To enhance the recognition effect of cheerleaders’ technical movements, the study
first combines inertial sensors, posture motion capture technology, and human skeleton
map to collect 3D posture data of cheerleaders. Secondly, the GCN is optimized and
the extracted 3D pose data is applied to design the cheerleader action recognition
model.
3.1. 3D Pose Data Acquisition Based on Inertial Sensors and Pose Motion Capture
Cheerleading is a comprehensive sports activity that combines dance, gymnastics, and
music, emphasizing the smoothness and coordination of movements. Due to the complexity
and diversity of cheerleading movements, there are non physical dependencies between
body joints, which increases the difficulty of action recognition [14]. In order to accurately extract and analyze these joint relationships, the human
skeleton diagram is introduced in the study. By constructing a human skeleton diagram,
the connection and interaction relationships of each joint in cheerleading exercise
can be intuitively represented. The skeleton relationship diagram of the cheerleading
action drawn is shown in Fig. 1.
Fig. 1. Skeleton of cheerleading athletes.
Fig. 1 shows the original movement and simplified skeleton of a cheerleader. From Fig. 1, multiple human skeleton vertices represent joint points, while connecting lines
represent edges of the skeleton graph. Once fully connected, it can represent the
attribute relationships between joints. Cheerleading exercises involve highly coordinated
multi-joint movements (such as synchronized arm swings and leg jumps) that have non
physical dependencies between joints. Traditional action recognition methods, such
as CNN, are difficult to model such complex spatial relationships due to their inability
to directly process non-Euclidean data. Therefore, this study chose GCN as the basic
framework. GCN excels in processing graph structured data (such as human skeletal
maps) and achieves feature propagation by encoding joint connections through adjacency
matrices. This network structure can extend CNN from regular grids to unordered graphs
of arbitrary structures, using skeleton information images as input to analyze the
motion patterns of target objects [15,
16]. The main structure of GCN is shown in Fig. 2.
Fig. 2. GCN structure diagram.
The GCN structure in Fig. 2 is similar to the CNN structure, consisting of an input layer, a graph convolutional
layer, and an output layer.
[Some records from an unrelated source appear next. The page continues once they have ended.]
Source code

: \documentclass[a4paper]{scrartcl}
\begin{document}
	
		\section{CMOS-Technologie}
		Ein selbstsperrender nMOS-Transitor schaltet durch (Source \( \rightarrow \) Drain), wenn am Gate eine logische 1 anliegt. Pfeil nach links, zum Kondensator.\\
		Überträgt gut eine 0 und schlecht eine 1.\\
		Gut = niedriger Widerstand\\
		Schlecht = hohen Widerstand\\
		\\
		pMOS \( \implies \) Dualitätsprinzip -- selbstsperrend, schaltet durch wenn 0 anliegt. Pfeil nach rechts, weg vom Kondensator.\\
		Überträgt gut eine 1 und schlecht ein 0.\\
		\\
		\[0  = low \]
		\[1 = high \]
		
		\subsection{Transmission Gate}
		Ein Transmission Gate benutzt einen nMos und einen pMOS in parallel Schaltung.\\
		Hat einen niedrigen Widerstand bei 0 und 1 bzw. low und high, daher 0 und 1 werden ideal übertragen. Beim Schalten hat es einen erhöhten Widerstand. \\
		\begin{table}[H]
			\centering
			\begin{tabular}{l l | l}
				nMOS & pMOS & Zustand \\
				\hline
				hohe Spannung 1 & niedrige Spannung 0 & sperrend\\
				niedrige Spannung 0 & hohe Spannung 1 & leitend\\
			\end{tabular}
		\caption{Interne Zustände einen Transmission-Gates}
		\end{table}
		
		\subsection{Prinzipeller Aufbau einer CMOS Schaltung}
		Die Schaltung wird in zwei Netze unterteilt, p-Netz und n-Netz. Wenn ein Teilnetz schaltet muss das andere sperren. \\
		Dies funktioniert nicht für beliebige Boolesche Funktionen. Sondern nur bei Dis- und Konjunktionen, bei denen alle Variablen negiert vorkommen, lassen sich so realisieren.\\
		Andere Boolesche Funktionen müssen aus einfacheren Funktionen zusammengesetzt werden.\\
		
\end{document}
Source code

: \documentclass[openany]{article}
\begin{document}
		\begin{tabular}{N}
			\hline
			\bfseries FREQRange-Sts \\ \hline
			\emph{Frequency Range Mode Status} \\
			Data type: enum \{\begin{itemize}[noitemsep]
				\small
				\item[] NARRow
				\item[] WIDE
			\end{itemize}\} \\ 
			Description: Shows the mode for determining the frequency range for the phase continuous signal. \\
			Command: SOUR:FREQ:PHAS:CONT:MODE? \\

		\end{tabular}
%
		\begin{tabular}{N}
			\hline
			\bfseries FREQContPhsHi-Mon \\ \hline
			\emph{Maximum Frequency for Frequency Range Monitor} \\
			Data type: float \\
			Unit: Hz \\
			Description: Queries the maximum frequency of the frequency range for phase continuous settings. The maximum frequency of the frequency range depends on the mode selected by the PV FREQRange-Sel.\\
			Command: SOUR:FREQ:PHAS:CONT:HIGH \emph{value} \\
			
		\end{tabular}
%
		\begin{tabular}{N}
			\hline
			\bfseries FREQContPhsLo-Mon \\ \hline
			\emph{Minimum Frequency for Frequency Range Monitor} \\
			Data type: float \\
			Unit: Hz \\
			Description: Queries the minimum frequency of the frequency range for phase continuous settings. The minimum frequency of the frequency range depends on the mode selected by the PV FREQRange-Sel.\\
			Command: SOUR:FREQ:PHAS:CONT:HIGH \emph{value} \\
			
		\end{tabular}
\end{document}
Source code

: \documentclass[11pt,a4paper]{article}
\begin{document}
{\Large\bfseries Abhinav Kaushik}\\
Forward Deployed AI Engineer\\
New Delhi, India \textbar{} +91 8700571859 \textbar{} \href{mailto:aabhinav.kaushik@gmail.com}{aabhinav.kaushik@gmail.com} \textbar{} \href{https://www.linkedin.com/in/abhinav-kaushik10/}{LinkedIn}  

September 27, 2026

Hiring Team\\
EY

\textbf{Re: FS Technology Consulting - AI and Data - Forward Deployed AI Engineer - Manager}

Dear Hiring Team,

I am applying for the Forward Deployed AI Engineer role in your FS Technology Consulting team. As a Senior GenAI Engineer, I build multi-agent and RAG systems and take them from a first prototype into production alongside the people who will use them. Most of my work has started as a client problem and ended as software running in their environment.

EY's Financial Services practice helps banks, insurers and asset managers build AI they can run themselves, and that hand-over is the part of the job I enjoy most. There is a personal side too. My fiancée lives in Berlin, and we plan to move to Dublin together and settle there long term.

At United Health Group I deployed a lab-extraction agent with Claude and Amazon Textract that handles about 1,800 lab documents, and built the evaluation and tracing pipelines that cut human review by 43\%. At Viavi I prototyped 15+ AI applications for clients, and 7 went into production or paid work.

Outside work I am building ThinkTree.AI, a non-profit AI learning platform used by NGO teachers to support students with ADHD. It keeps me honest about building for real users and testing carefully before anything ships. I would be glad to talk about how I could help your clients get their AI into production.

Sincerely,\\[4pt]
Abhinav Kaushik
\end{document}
GCN typically utilizes the feature information of nodes
and their neighboring nodes in the graph to obtain feature vectors through weighted
averaging, thereby increasing the weight of nodes with lower degrees. Then, these
feature vectors are trained and learned through neural networks to effectively utilize
the structural information of the graph [17]. GCN calculates the new feature representation of the current node by weighted averaging
the features of neighboring nodes, which can be achieved through matrix multiplication.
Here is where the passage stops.